Saved entries
===

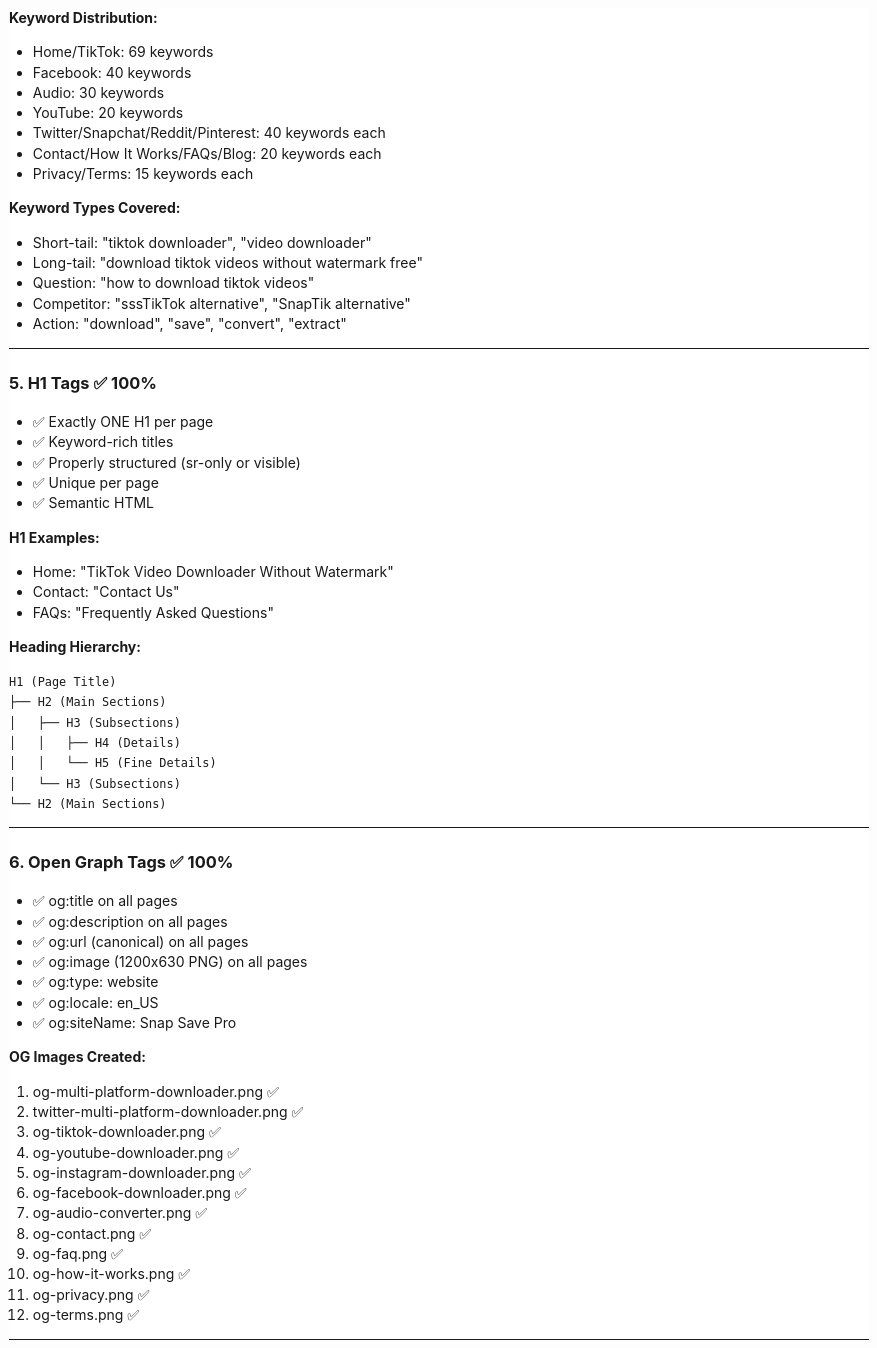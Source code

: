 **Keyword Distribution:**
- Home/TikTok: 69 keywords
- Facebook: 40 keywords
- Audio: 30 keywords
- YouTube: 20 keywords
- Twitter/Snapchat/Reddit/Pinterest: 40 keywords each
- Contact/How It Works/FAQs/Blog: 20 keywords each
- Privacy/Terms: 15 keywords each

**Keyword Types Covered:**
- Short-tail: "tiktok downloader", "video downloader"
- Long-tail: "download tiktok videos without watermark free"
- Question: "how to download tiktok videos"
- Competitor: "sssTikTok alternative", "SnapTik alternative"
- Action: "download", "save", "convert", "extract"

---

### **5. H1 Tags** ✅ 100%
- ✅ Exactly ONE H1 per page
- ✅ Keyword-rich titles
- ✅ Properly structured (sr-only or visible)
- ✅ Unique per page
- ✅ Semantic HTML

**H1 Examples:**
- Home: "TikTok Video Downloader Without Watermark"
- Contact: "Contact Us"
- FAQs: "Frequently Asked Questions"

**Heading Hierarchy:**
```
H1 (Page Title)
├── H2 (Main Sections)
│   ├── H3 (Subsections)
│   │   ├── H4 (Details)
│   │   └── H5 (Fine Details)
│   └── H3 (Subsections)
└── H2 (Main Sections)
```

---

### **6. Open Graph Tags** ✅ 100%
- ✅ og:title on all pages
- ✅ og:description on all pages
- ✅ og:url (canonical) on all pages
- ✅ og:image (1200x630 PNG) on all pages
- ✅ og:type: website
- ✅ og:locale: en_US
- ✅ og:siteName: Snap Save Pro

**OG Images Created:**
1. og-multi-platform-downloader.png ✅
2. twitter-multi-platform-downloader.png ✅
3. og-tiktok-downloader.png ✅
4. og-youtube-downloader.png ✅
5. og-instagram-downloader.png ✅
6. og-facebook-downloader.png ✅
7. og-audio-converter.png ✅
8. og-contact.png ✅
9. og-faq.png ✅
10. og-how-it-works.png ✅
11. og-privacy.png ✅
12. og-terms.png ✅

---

===

The expected answer is every line above in which the word "Home" appears.

▸ **REPLY**:
- Home/TikTok: 69 keywords
- Home: "TikTok Video Downloader Without Watermark"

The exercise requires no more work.